» Problem requirements
Write out every entry, unchanged. Skip any picture.

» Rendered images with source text
'''

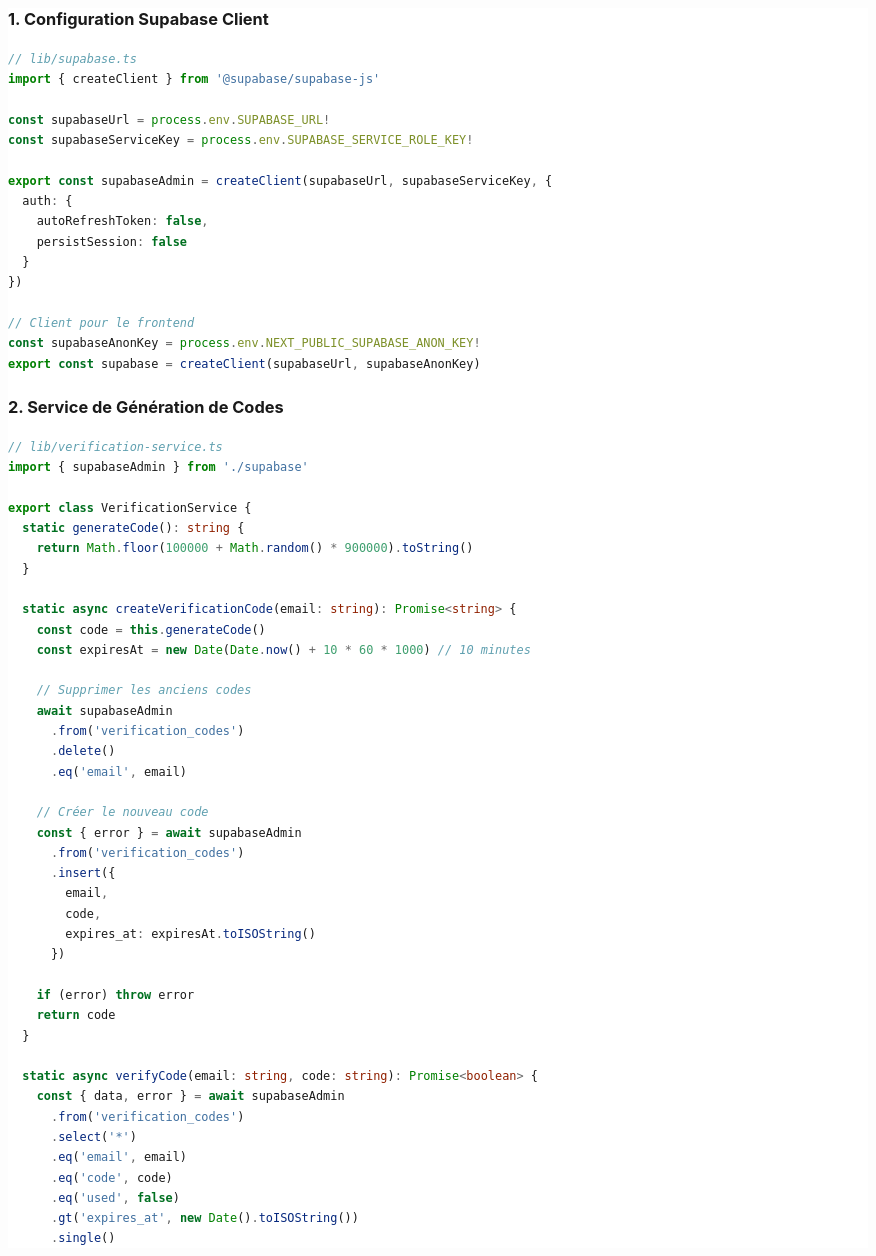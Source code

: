### 1. Configuration Supabase Client

```typescript
// lib/supabase.ts
import { createClient } from '@supabase/supabase-js'

const supabaseUrl = process.env.SUPABASE_URL!
const supabaseServiceKey = process.env.SUPABASE_SERVICE_ROLE_KEY!

export const supabaseAdmin = createClient(supabaseUrl, supabaseServiceKey, {
  auth: {
    autoRefreshToken: false,
    persistSession: false
  }
})

// Client pour le frontend
const supabaseAnonKey = process.env.NEXT_PUBLIC_SUPABASE_ANON_KEY!
export const supabase = createClient(supabaseUrl, supabaseAnonKey)
```

### 2. Service de Génération de Codes

```typescript
// lib/verification-service.ts
import { supabaseAdmin } from './supabase'

export class VerificationService {
  static generateCode(): string {
    return Math.floor(100000 + Math.random() * 900000).toString()
  }

  static async createVerificationCode(email: string): Promise<string> {
    const code = this.generateCode()
    const expiresAt = new Date(Date.now() + 10 * 60 * 1000) // 10 minutes

    // Supprimer les anciens codes
    await supabaseAdmin
      .from('verification_codes')
      .delete()
      .eq('email', email)

    // Créer le nouveau code
    const { error } = await supabaseAdmin
      .from('verification_codes')
      .insert({
        email,
        code,
        expires_at: expiresAt.toISOString()
      })

    if (error) throw error
    return code
  }

  static async verifyCode(email: string, code: string): Promise<boolean> {
    const { data, error } = await supabaseAdmin
      .from('verification_codes')
      .select('*')
      .eq('email', email)
      .eq('code', code)
      .eq('used', false)
      .gt('expires_at', new Date().toISOString())
      .single()
```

'''

» The answer
Source code

:### 1. Configuration Supabase Client

```typescript
// lib/supabase.ts
import { createClient } from '@supabase/supabase-js'

const supabaseUrl = process.env.SUPABASE_URL!
const supabaseServiceKey = process.env.SUPABASE_SERVICE_ROLE_KEY!

export const supabaseAdmin = createClient(supabaseUrl, supabaseServiceKey, {
  auth: {
    autoRefreshToken: false,
    persistSession: false
  }
})

// Client pour le frontend
const supabaseAnonKey = process.env.NEXT_PUBLIC_SUPABASE_ANON_KEY!
export const supabase = createClient(supabaseUrl, supabaseAnonKey)
```

### 2. Service de Génération de Codes

```typescript
// lib/verification-service.ts
import { supabaseAdmin } from './supabase'

export class VerificationService {
  static generateCode(): string {
    return Math.floor(100000 + Math.random() * 900000).toString()
  }

  static async createVerificationCode(email: string): Promise<string> {
    const code = this.generateCode()
    const expiresAt = new Date(Date.now() + 10 * 60 * 1000) // 10 minutes

    // Supprimer les anciens codes
    await supabaseAdmin
      .from('verification_codes')
      .delete()
      .eq('email', email)

    // Créer le nouveau code
    const { error } = await supabaseAdmin
      .from('verification_codes')
      .insert({
        email,
        code,
        expires_at: expiresAt.toISOString()
      })

    if (error) throw error
    return code
  }

  static async verifyCode(email: string, code: string): Promise<boolean> {
    const { data, error } = await supabaseAdmin
      .from('verification_codes')
      .select('*')
      .eq('email', email)
      .eq('code', code)
      .eq('used', false)
      .gt('expires_at', new Date().toISOString())
      .single()
```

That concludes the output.